We then applied stochastic feature screening to isolate the features associated with the temporal distributions obtained by viral infection in the presence and absence of cell secretion by comparing the cost functions associated with the propagation modes IRS, IRT, and IRST (Fig. 7C). When secretion remained intact, the IRST propagation mode gave a better fit to the Ifnb1 data across several time points (Fig. 7C, left), consistent with our earlier experiments with DCs. However, inhibition of secretion caused the IRS propagation mode to provide the better explanation for the single-cell expression distributions obtained over time (Fig. 7C, right).

The hypothesis that signaling by factors secreted by cells that respond early mediates the recruitment of additional Ifnb1-expressing cells to the response predicts that the distance between Ifnb1-expressing cells should not be randomly distributed.

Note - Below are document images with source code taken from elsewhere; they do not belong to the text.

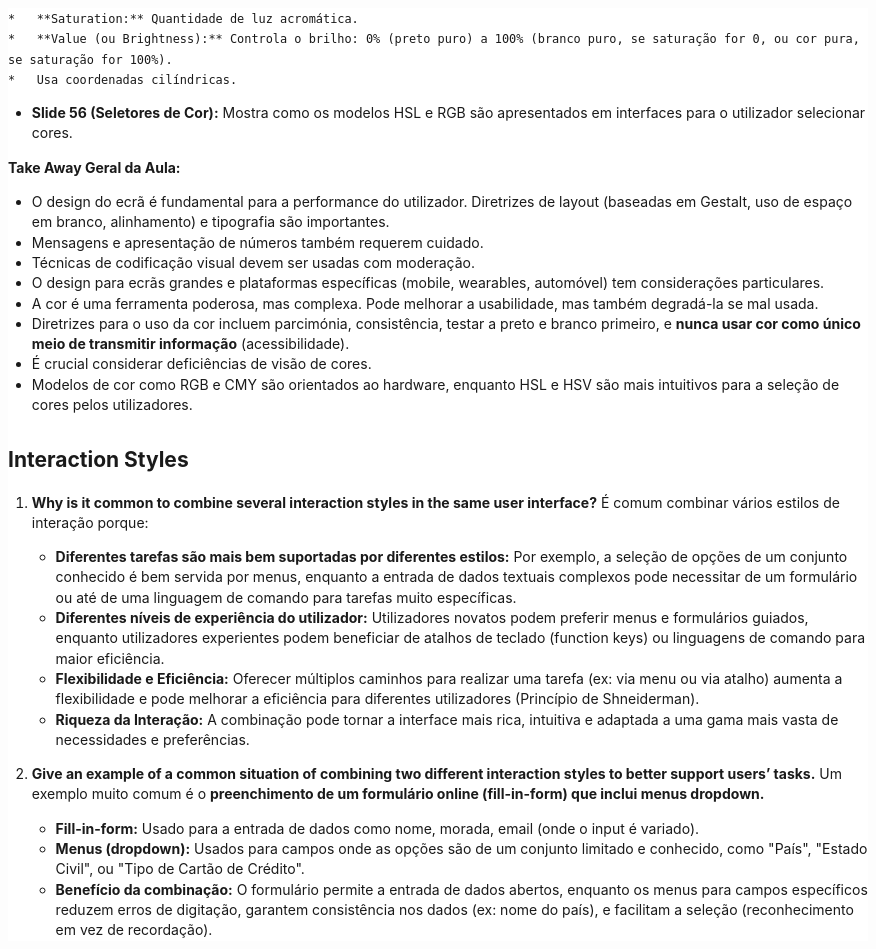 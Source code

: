     *   **Saturation:** Quantidade de luz acromática.
    *   **Value (ou Brightness):** Controla o brilho: 0% (preto puro) a 100% (branco puro, se saturação for 0, ou cor pura, se saturação for 100%).
    *   Usa coordenadas cilíndricas.
*   **Slide 56 (Seletores de Cor):** Mostra como os modelos HSL e RGB são apresentados em interfaces para o utilizador selecionar cores.

**Take Away Geral da Aula:**

*   O design do ecrã é fundamental para a performance do utilizador. Diretrizes de layout (baseadas em Gestalt, uso de espaço em branco, alinhamento) e tipografia são importantes.
*   Mensagens e apresentação de números também requerem cuidado.
*   Técnicas de codificação visual devem ser usadas com moderação.
*   O design para ecrãs grandes e plataformas específicas (mobile, wearables, automóvel) tem considerações particulares.
*   A cor é uma ferramenta poderosa, mas complexa. Pode melhorar a usabilidade, mas também degradá-la se mal usada.
*   Diretrizes para o uso da cor incluem parcimónia, consistência, testar a preto e branco primeiro, e **nunca usar cor como único meio de transmitir informação** (acessibilidade).
*   É crucial considerar deficiências de visão de cores.
*   Modelos de cor como RGB e CMY são orientados ao hardware, enquanto HSL e HSV são mais intuitivos para a seleção de cores pelos utilizadores.




## Interaction Styles

1.  **Why is it common to combine several interaction styles in the same user interface?**
    É comum combinar vários estilos de interação porque:
    *   **Diferentes tarefas são mais bem suportadas por diferentes estilos:** Por exemplo, a seleção de opções de um conjunto conhecido é bem servida por menus, enquanto a entrada de dados textuais complexos pode necessitar de um formulário ou até de uma linguagem de comando para tarefas muito específicas.
    *   **Diferentes níveis de experiência do utilizador:** Utilizadores novatos podem preferir menus e formulários guiados, enquanto utilizadores experientes podem beneficiar de atalhos de teclado (function keys) ou linguagens de comando para maior eficiência.
    *   **Flexibilidade e Eficiência:** Oferecer múltiplos caminhos para realizar uma tarefa (ex: via menu ou via atalho) aumenta a flexibilidade e pode melhorar a eficiência para diferentes utilizadores (Princípio de Shneiderman).
    *   **Riqueza da Interação:** A combinação pode tornar a interface mais rica, intuitiva e adaptada a uma gama mais vasta de necessidades e preferências.

2.  **Give an example of a common situation of combining two different interaction styles to better support users’ tasks.**
    Um exemplo muito comum é o **preenchimento de um formulário online (fill-in-form) que inclui menus dropdown.**
    *   **Fill-in-form:** Usado para a entrada de dados como nome, morada, email (onde o input é variado).
    *   **Menus (dropdown):** Usados para campos onde as opções são de um conjunto limitado e conhecido, como "País", "Estado Civil", ou "Tipo de Cartão de Crédito".
    *   **Benefício da combinação:** O formulário permite a entrada de dados abertos, enquanto os menus para campos específicos reduzem erros de digitação, garantem consistência nos dados (ex: nome do país), e facilitam a seleção (reconhecimento em vez de recordação).
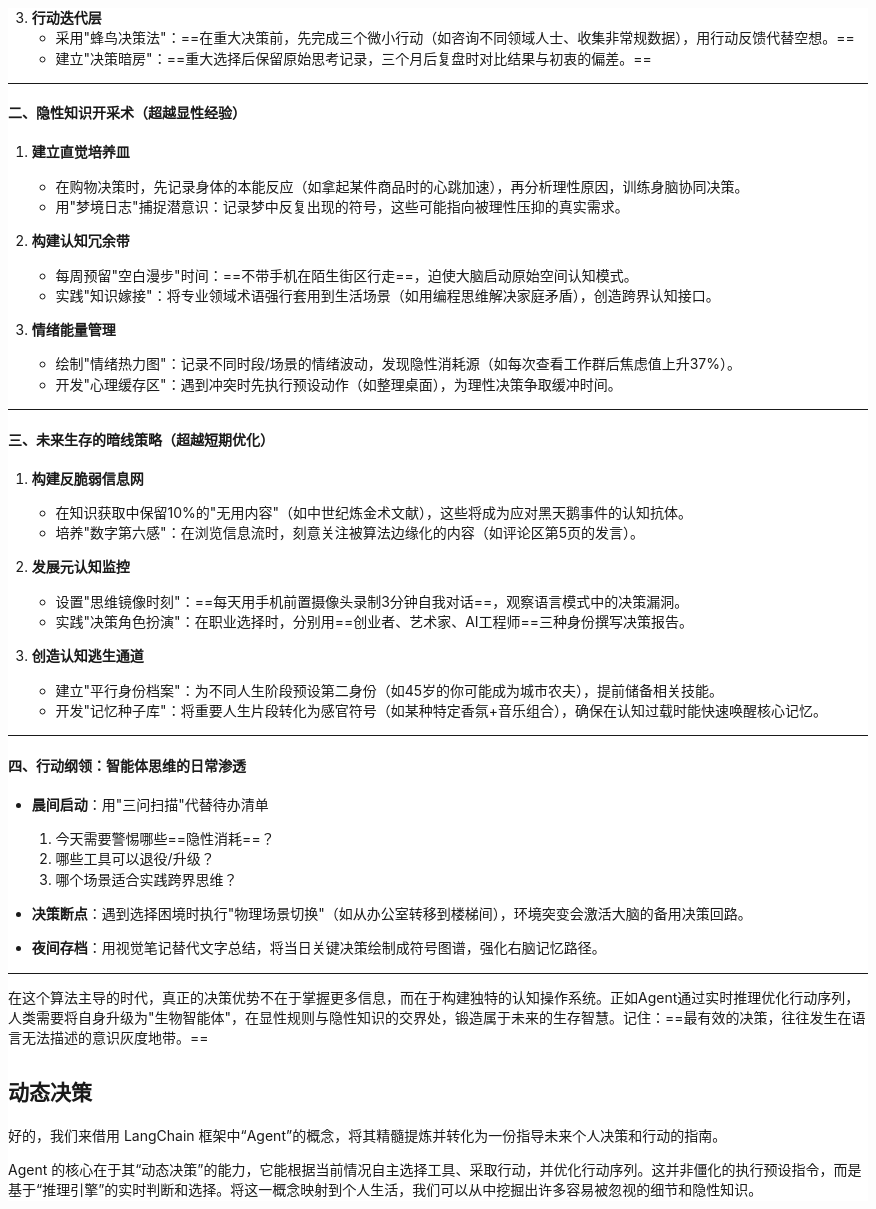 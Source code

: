 3. **行动迭代层**  
   - 采用"蜂鸟决策法"：==在重大决策前，先完成三个微小行动（如咨询不同领域人士、收集非常规数据），用行动反馈代替空想。==  
   - 建立"决策暗房"：==重大选择后保留原始思考记录，三个月后复盘时对比结果与初衷的偏差。==

---

#### 二、**隐性知识开采术**（超越显性经验）
1. **建立直觉培养皿**  
   - 在购物决策时，先记录身体的本能反应（如拿起某件商品时的心跳加速），再分析理性原因，训练身脑协同决策。  
   - 用"梦境日志"捕捉潜意识：记录梦中反复出现的符号，这些可能指向被理性压抑的真实需求。

2. **构建认知冗余带**  
   - 每周预留"空白漫步"时间：==不带手机在陌生街区行走==，迫使大脑启动原始空间认知模式。  
   - 实践"知识嫁接"：将专业领域术语强行套用到生活场景（如用编程思维解决家庭矛盾），创造跨界认知接口。

3. **情绪能量管理**  
   - 绘制"情绪热力图"：记录不同时段/场景的情绪波动，发现隐性消耗源（如每次查看工作群后焦虑值上升37%）。  
   - 开发"心理缓存区"：遇到冲突时先执行预设动作（如整理桌面），为理性决策争取缓冲时间。

---

#### 三、**未来生存的暗线策略**（超越短期优化）
1. **构建反脆弱信息网**  
   - 在知识获取中保留10%的"无用内容"（如中世纪炼金术文献），这些将成为应对黑天鹅事件的认知抗体。  
   - 培养"数字第六感"：在浏览信息流时，刻意关注被算法边缘化的内容（如评论区第5页的发言）。

2. **发展元认知监控**  
   - 设置"思维镜像时刻"：==每天用手机前置摄像头录制3分钟自我对话==，观察语言模式中的决策漏洞。  
   - 实践"决策角色扮演"：在职业选择时，分别用==创业者、艺术家、AI工程师==三种身份撰写决策报告。

3. **创造认知逃生通道**  
   - 建立"平行身份档案"：为不同人生阶段预设第二身份（如45岁的你可能成为城市农夫），提前储备相关技能。  
   - 开发"记忆种子库"：将重要人生片段转化为感官符号（如某种特定香氛+音乐组合），确保在认知过载时能快速唤醒核心记忆。

---

#### 四、**行动纲领：智能体思维的日常渗透**
- **晨间启动**：用"三问扫描"代替待办清单  
  1. 今天需要警惕哪些==隐性消耗==？  
  2. 哪些工具可以退役/升级？  
  3. 哪个场景适合实践跨界思维？  

- **决策断点**：遇到选择困境时执行"物理场景切换"（如从办公室转移到楼梯间），环境突变会激活大脑的备用决策回路。  

- **夜间存档**：用视觉笔记替代文字总结，将当日关键决策绘制成符号图谱，强化右脑记忆路径。

---

在这个算法主导的时代，真正的决策优势不在于掌握更多信息，而在于构建独特的认知操作系统。正如Agent通过实时推理优化行动序列，人类需要将自身升级为"生物智能体"，在显性规则与隐性知识的交界处，锻造属于未来的生存智慧。记住：==最有效的决策，往往发生在语言无法描述的意识灰度地带。==

## 动态决策
好的，我们来借用 LangChain 框架中“Agent”的概念，将其精髓提炼并转化为一份指导未来个人决策和行动的指南。

Agent 的核心在于其“动态决策”的能力，它能根据当前情况自主选择工具、采取行动，并优化行动序列。这并非僵化的执行预设指令，而是基于“推理引擎”的实时判断和选择。将这一概念映射到个人生活，我们可以从中挖掘出许多容易被忽视的细节和隐性知识。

If the cells influence each other, then Ifnb1-expressing cells should be closer to each other than would be expected by chance. We tested this prediction by examining how often multiple Ifnb1-expressing cells were observed in the same microscopy field at each time point. The experimental results were compared to simulations in which Ifnb1-expressing cells were assigned at random to each field. We found that there were statistically significantly more fields containing multiple Ifnb1-expressing cells than would be expected if the distances between these cells were distributed randomly (Fig. 7D). We also tested whether changes in cell density affected the kinetics of the increase in the percentage of Ifnb1-expressing cells. As would be expected if cell-to-cell signaling led to IFN responses in additional cells, we found that a reduction in the plating density from 800 × 103 to 100 × 103 cells per well resulted in a blunting of the increase in Ifnb1-expressing cells observed at later time points (Fig. 7E). These results support the hypothesis that paracrine signaling plays a substantial role in shaping the cell-to-cell variability in the Ifnb1 response to viral infection by introducing temporal dispersion in the responses of infected cells.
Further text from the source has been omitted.